Final answer:
The tangent to the curve y=e^{2x} at the point (0,1) meets the x-axis at the point (-1/2, 0). To determine this, the derivative of the curve was used to find the slope of the tangent, which was then used to find the tangent line equation. Setting the y-coordinate to zero gave the x-intercept of the tangent line.
Step-by-step explanation:
The student is asking about the point where the tangent to the curve y=e^{2x} at the point (0,1) intersects the x-axis. To find the point of intersection, we first need to determine the slope of the tangent to the curve at that point. The slope of a curve at a specific point is given by its derivative at that point.
We can calculate the derivative of y=e^{2x} as follows:
y' = d/dx (e^{2x}) = 2e^{2x}.
At the point (0,1), the slope of the tangent is therefore y'(0) = 2e^{2(0)} = 2.
The equation of the tangent line can be written in the slope-intercept form as:
y = mx + c,
where m is the slope and c is the y-intercept.

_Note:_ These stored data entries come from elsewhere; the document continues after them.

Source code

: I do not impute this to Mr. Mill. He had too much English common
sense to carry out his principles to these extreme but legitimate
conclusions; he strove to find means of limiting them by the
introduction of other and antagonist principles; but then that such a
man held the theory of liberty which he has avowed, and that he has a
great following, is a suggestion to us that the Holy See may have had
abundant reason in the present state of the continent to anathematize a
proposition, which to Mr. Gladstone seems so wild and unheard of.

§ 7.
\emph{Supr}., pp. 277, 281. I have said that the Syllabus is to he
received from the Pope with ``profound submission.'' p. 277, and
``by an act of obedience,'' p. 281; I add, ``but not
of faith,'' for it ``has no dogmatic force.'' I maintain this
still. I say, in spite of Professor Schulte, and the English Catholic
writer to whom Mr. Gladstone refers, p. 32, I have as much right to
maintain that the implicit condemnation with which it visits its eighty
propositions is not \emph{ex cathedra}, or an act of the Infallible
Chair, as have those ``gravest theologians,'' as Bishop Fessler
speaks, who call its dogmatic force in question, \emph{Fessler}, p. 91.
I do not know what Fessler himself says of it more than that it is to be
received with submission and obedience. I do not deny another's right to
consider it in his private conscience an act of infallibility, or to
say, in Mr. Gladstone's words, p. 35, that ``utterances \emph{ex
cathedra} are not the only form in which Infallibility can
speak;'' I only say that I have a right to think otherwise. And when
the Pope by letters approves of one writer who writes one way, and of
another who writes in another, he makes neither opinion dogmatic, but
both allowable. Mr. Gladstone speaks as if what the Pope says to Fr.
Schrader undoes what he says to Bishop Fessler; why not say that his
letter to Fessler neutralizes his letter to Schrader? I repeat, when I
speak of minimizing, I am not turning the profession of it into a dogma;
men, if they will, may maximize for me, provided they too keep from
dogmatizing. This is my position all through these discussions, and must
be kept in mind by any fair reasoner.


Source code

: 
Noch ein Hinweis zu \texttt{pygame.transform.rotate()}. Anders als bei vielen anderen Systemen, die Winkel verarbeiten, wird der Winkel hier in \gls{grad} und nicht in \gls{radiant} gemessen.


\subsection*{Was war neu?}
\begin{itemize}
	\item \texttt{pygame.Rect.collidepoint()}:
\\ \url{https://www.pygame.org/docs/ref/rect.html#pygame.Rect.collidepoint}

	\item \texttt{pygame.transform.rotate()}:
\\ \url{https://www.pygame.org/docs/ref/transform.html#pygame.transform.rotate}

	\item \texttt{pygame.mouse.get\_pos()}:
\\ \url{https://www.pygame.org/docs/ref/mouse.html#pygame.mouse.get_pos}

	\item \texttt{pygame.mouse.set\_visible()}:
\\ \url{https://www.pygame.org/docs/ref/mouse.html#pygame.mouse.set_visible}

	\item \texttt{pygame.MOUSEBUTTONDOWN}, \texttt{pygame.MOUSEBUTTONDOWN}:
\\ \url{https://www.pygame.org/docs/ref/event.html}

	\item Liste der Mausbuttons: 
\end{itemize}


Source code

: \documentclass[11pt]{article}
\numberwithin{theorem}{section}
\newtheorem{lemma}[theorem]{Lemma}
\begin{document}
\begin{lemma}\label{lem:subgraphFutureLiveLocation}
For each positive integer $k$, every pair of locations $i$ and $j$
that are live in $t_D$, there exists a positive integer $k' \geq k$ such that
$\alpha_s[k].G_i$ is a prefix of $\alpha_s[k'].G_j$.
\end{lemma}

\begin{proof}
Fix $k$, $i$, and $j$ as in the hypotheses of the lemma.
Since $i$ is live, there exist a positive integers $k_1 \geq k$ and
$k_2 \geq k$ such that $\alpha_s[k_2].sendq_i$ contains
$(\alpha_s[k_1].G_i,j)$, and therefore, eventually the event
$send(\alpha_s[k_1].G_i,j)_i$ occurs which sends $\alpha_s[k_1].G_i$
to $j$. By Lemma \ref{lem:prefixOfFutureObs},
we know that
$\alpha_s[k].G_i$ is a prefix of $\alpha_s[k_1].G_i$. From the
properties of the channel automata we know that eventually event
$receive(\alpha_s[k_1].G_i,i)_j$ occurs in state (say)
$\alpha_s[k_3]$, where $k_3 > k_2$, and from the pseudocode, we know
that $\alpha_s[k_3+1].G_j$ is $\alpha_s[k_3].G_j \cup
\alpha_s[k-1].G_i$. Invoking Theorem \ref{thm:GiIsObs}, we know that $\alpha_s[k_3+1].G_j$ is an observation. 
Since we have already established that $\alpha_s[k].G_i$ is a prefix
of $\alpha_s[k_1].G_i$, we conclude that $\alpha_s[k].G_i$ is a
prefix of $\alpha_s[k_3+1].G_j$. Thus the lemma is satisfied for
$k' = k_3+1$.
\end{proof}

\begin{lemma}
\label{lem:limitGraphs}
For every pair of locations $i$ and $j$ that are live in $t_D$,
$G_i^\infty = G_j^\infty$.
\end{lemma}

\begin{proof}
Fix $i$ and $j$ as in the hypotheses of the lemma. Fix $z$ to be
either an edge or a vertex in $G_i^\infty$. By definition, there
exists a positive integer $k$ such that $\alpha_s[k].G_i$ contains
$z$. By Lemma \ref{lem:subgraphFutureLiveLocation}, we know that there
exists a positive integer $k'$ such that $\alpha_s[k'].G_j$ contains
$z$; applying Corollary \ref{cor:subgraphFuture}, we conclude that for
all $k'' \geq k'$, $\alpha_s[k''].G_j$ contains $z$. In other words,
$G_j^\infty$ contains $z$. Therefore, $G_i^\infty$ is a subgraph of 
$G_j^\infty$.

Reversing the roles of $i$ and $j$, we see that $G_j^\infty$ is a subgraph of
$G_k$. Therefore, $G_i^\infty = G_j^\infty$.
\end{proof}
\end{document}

Since the line is tangent to the curve at (0,1), the point (0,1) lies on the line, which gives us the equation:
y = 2x + 1.
To find the x-coordinate of the point where this line meets the x-axis, we need to set y to 0 (since any point on the x-axis has a y-coordinate of 0) and solve for x:
0 = 2x + 1,
x = -1/2.
Therefore, the tangent meets the x-axis at the point (-1/2, 0).